__Your task__:
All entries must be repeated exactly; do not include the pictures.

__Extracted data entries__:
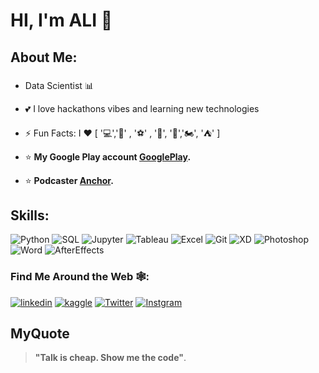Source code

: # HI, I'm ALI 👋

## About Me:
###

* Data Scientist 📊

* 💕 I love hackathons vibes and learning new technologies

* ⚡ Fun Facts: I ❤️ [ '💻','📖' , '⚽' , '🎥', '🤖','🏍️', '⛺' ]

* ⭐️ __My Google Play account [GooglePlay](https://play.google.com/store/apps/developer?id=AM_TEAM).__

* ⭐️ __Podcaster [Anchor](https://anchor.fm/tech-away9).__


## Skills:
![Python](https://img.icons8.com/color/48/000000/python.png)
![SQL](https://img.icons8.com/nolan/48/sql.png)
![Jupyter](https://img.icons8.com/fluency/48/000000/jupyter.png)
![Tableau](https://img.icons8.com/color/48/000000/tableau-software.png)
![Excel](https://img.icons8.com/color/48/000000/microsoft-excel-2019--v1.png)
![Git](https://img.icons8.com/color/48/000000/git.png)
![XD](https://img.icons8.com/color/48/000000/adobe-xd.png)
![Photoshop](https://img.icons8.com/fluent/48/000000/adobe-photoshop.png)
![Word](https://img.icons8.com/color/48/000000/office-365.png)
![AfterEffects](https://img.icons8.com/fluent/48/000000/adobe-after-effects.png)



### Find Me Around the Web 🕸️:

[![linkedin](https://cdn.icon-icons.com/icons2/99/PNG/48/linkedin_socialnetwork_17441.png)](https://www.linkedin.com/in/ali-gad-6070a41a1/)
[![kaggle](https://cdn.icon-icons.com/icons2/2699/PNG/48/kaggle_logo_icon_168473.png)](https://www.kaggle.com/aligad)
[![Twitter](https://cdn.icon-icons.com/icons2/99/PNG/48/twitter_socialnetwork_17445.png)](https://twitter.com/aligad204)
[![Instgram](https://cdn.icon-icons.com/icons2/1584/PNG/48/3721672-instagram_108066.png)](https://www.instagram.com/iamaligad/?fbclid=IwAR2uwXoDo9eOsT2PW58Xbdm53gDvcyAfQbKg7bV_MGe3cwBVsq1BoCmrVTc)


## MyQuote
> __"Talk is cheap. Show me the code"__.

__Solution__:
Source code

: # HI, I'm ALI 👋

## About Me:
###

* Data Scientist 📊

* 💕 I love hackathons vibes and learning new technologies

* ⚡ Fun Facts: I ❤️ [ '💻','📖' , '⚽' , '🎥', '🤖','🏍️', '⛺' ]

* ⭐️ __My Google Play account [GooglePlay](https://play.google.com/store/apps/developer?id=AM_TEAM).__

* ⭐️ __Podcaster [Anchor](https://anchor.fm/tech-away9).__


## Skills:
![Python](https://img.icons8.com/color/48/000000/python.png)
![SQL](https://img.icons8.com/nolan/48/sql.png)
![Jupyter](https://img.icons8.com/fluency/48/000000/jupyter.png)
![Tableau](https://img.icons8.com/color/48/000000/tableau-software.png)
![Excel](https://img.icons8.com/color/48/000000/microsoft-excel-2019--v1.png)
![Git](https://img.icons8.com/color/48/000000/git.png)
![XD](https://img.icons8.com/color/48/000000/adobe-xd.png)
![Photoshop](https://img.icons8.com/fluent/48/000000/adobe-photoshop.png)
![Word](https://img.icons8.com/color/48/000000/office-365.png)
![AfterEffects](https://img.icons8.com/fluent/48/000000/adobe-after-effects.png)



### Find Me Around the Web 🕸️:

[![linkedin](https://cdn.icon-icons.com/icons2/99/PNG/48/linkedin_socialnetwork_17441.png)](https://www.linkedin.com/in/ali-gad-6070a41a1/)
[![kaggle](https://cdn.icon-icons.com/icons2/2699/PNG/48/kaggle_logo_icon_168473.png)](https://www.kaggle.com/aligad)
[![Twitter](https://cdn.icon-icons.com/icons2/99/PNG/48/twitter_socialnetwork_17445.png)](https://twitter.com/aligad204)
[![Instgram](https://cdn.icon-icons.com/icons2/1584/PNG/48/3721672-instagram_108066.png)](https://www.instagram.com/iamaligad/?fbclid=IwAR2uwXoDo9eOsT2PW58Xbdm53gDvcyAfQbKg7bV_MGe3cwBVsq1BoCmrVTc)


## MyQuote
> __"Talk is cheap. Show me the code"__.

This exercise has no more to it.